Saved data entries:
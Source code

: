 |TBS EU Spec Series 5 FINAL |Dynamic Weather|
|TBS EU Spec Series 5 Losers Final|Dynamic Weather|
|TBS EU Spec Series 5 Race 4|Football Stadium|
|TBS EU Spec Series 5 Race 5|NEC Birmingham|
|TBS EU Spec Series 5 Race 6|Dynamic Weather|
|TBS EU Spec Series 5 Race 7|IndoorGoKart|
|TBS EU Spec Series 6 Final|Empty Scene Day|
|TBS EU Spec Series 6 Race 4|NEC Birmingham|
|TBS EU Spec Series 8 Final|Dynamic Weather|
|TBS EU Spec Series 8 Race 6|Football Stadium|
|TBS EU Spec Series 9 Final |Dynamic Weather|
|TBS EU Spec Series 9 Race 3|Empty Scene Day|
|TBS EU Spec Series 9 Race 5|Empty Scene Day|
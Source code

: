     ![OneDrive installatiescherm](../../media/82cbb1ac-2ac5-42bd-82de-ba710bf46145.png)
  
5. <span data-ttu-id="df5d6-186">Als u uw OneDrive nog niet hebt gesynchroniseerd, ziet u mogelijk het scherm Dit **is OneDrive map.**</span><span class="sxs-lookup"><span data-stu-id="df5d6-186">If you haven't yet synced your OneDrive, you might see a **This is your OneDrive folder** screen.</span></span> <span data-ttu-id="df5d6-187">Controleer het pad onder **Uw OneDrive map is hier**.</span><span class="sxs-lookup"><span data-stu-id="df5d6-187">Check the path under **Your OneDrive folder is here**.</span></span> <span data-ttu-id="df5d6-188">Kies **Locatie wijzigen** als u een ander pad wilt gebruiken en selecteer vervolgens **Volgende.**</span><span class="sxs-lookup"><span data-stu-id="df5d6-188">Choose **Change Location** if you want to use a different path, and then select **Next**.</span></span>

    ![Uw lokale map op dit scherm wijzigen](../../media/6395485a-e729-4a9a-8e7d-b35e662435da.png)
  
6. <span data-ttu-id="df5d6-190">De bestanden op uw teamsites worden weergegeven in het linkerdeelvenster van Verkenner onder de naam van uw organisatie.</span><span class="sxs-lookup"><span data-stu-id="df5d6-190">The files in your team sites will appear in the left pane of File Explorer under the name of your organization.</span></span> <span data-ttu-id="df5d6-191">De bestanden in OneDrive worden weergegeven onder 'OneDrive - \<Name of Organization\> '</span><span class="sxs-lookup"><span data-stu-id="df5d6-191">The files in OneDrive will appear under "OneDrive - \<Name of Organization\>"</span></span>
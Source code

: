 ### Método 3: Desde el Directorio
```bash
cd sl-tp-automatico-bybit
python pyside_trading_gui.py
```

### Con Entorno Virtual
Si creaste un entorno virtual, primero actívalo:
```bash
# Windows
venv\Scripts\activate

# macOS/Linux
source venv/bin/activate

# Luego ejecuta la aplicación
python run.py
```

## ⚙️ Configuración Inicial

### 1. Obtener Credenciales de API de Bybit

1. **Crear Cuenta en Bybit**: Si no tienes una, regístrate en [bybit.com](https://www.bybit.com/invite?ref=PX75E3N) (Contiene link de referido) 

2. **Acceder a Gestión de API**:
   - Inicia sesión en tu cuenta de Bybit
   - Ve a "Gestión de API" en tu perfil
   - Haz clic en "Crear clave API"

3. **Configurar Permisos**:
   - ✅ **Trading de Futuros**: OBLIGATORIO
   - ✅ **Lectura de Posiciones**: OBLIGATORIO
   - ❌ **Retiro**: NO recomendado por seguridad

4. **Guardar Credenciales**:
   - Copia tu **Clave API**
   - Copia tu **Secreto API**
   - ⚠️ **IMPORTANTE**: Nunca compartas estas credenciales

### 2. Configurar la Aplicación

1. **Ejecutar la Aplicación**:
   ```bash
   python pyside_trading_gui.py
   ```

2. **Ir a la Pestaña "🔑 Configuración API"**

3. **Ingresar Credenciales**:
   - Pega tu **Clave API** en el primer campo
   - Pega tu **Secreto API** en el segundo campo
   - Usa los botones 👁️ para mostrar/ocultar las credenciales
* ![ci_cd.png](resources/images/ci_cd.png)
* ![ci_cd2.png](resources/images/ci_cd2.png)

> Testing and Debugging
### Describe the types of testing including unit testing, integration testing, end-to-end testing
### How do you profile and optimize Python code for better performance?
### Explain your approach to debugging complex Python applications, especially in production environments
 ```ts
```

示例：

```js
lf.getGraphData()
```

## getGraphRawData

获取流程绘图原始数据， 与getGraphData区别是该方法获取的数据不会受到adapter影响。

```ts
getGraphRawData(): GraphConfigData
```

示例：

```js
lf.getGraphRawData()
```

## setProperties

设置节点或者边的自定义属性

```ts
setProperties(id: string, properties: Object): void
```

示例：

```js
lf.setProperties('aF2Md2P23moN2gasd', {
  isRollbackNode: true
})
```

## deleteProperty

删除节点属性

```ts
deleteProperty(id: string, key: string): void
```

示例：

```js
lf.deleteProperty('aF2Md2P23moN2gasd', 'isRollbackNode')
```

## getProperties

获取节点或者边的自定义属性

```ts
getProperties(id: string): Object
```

- [REQUIRED WORK]: When you reach the line with "Race 4|Football Stadium|" in the records above, start writing out lines exactly, and stop once the line with "Race 4|NEC Birmingham|" has been written; include nothing else.

- [REPLY]:
|TBS EU Spec Series 5 Race 4|Football Stadium|
|TBS EU Spec Series 5 Race 5|NEC Birmingham|
|TBS EU Spec Series 5 Race 6|Dynamic Weather|
|TBS EU Spec Series 5 Race 7|IndoorGoKart|
|TBS EU Spec Series 6 Final|Empty Scene Day|
|TBS EU Spec Series 6 Race 4|NEC Birmingham|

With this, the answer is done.